Task details: Go to the line in the entries below that holds "item tracking number.</span></span>" and repeat exactly from there through the line that holds "the **Undefined** fields.</span></span>", inclusive.

Records for the exercise:
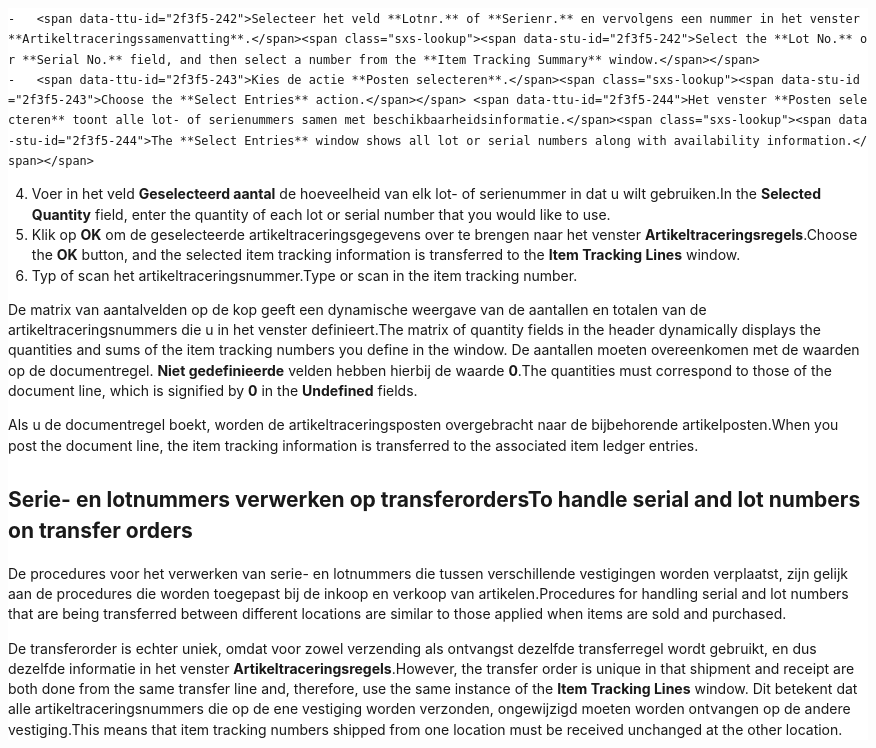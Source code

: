     -   <span data-ttu-id="2f3f5-242">Selecteer het veld **Lotnr.** of **Serienr.** en vervolgens een nummer in het venster **Artikeltraceringssamenvatting**.</span><span class="sxs-lookup"><span data-stu-id="2f3f5-242">Select the **Lot No.** or **Serial No.** field, and then select a number from the **Item Tracking Summary** window.</span></span>  
    -   <span data-ttu-id="2f3f5-243">Kies de actie **Posten selecteren**.</span><span class="sxs-lookup"><span data-stu-id="2f3f5-243">Choose the **Select Entries** action.</span></span> <span data-ttu-id="2f3f5-244">Het venster **Posten selecteren** toont alle lot- of serienummers samen met beschikbaarheidsinformatie.</span><span class="sxs-lookup"><span data-stu-id="2f3f5-244">The **Select Entries** window shows all lot or serial numbers along with availability information.</span></span>

4. <span data-ttu-id="2f3f5-245">Voer in het veld **Geselecteerd aantal** de hoeveelheid van elk lot- of serienummer in dat u wilt gebruiken.</span><span class="sxs-lookup"><span data-stu-id="2f3f5-245">In the **Selected Quantity** field, enter the quantity of each lot or serial number that you would like to use.</span></span>   
5. <span data-ttu-id="2f3f5-246">Klik op **OK** om de geselecteerde artikeltraceringsgegevens over te brengen naar het venster **Artikeltraceringsregels**.</span><span class="sxs-lookup"><span data-stu-id="2f3f5-246">Choose the **OK** button, and the selected item tracking information is transferred to the **Item Tracking Lines** window.</span></span>  
6. <span data-ttu-id="2f3f5-247">Typ of scan het artikeltraceringsnummer.</span><span class="sxs-lookup"><span data-stu-id="2f3f5-247">Type or scan in the item tracking number.</span></span>

<span data-ttu-id="2f3f5-248">De matrix van aantalvelden op de kop geeft een dynamische weergave van de aantallen en totalen van de artikeltraceringsnummers die u in het venster definieert.</span><span class="sxs-lookup"><span data-stu-id="2f3f5-248">The matrix of quantity fields in the header dynamically displays the quantities and sums of the item tracking numbers you define in the window.</span></span> <span data-ttu-id="2f3f5-249">De aantallen moeten overeenkomen met de waarden op de documentregel. **Niet gedefinieerde** velden hebben hierbij de waarde **0**.</span><span class="sxs-lookup"><span data-stu-id="2f3f5-249">The quantities must correspond to those of the document line, which is signified by **0** in the **Undefined** fields.</span></span>  

 <span data-ttu-id="2f3f5-250">Als u de documentregel boekt, worden de artikeltraceringsposten overgebracht naar de bijbehorende artikelposten.</span><span class="sxs-lookup"><span data-stu-id="2f3f5-250">When you post the document line, the item tracking information is transferred to the associated item ledger entries.</span></span>

## <a name="to-handle-serial-and-lot-numbers-on-transfer-orders"></a><span data-ttu-id="2f3f5-251">Serie- en lotnummers verwerken op transferorders</span><span class="sxs-lookup"><span data-stu-id="2f3f5-251">To handle serial and lot numbers on transfer orders</span></span>  
<span data-ttu-id="2f3f5-252">De procedures voor het verwerken van serie- en lotnummers die tussen verschillende vestigingen worden verplaatst, zijn gelijk aan de procedures die worden toegepast bij de inkoop en verkoop van artikelen.</span><span class="sxs-lookup"><span data-stu-id="2f3f5-252">Procedures for handling serial and lot numbers that are being transferred between different locations are similar to those applied when items are sold and purchased.</span></span>  

<span data-ttu-id="2f3f5-253">De transferorder is echter uniek, omdat voor zowel verzending als ontvangst dezelfde transferregel wordt gebruikt, en dus dezelfde informatie in het venster **Artikeltraceringsregels**.</span><span class="sxs-lookup"><span data-stu-id="2f3f5-253">However, the transfer order is unique in that shipment and receipt are both done from the same transfer line and, therefore, use the same instance of the **Item Tracking Lines** window.</span></span> <span data-ttu-id="2f3f5-254">Dit betekent dat alle artikeltraceringsnummers die op de ene vestiging worden verzonden, ongewijzigd moeten worden ontvangen op de andere vestiging.</span><span class="sxs-lookup"><span data-stu-id="2f3f5-254">This means that item tracking numbers shipped from one location must be received unchanged at the other location.</span></span>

Your solution:
6. <span data-ttu-id="2f3f5-247">Typ of scan het artikeltraceringsnummer.</span><span class="sxs-lookup"><span data-stu-id="2f3f5-247">Type or scan in the item tracking number.</span></span>

<span data-ttu-id="2f3f5-248">De matrix van aantalvelden op de kop geeft een dynamische weergave van de aantallen en totalen van de artikeltraceringsnummers die u in het venster definieert.</span><span class="sxs-lookup"><span data-stu-id="2f3f5-248">The matrix of quantity fields in the header dynamically displays the quantities and sums of the item tracking numbers you define in the window.</span></span> <span data-ttu-id="2f3f5-249">De aantallen moeten overeenkomen met de waarden op de documentregel. **Niet gedefinieerde** velden hebben hierbij de waarde **0**.</span><span class="sxs-lookup"><span data-stu-id="2f3f5-249">The quantities must correspond to those of the document line, which is signified by **0** in the **Undefined** fields.</span></span>  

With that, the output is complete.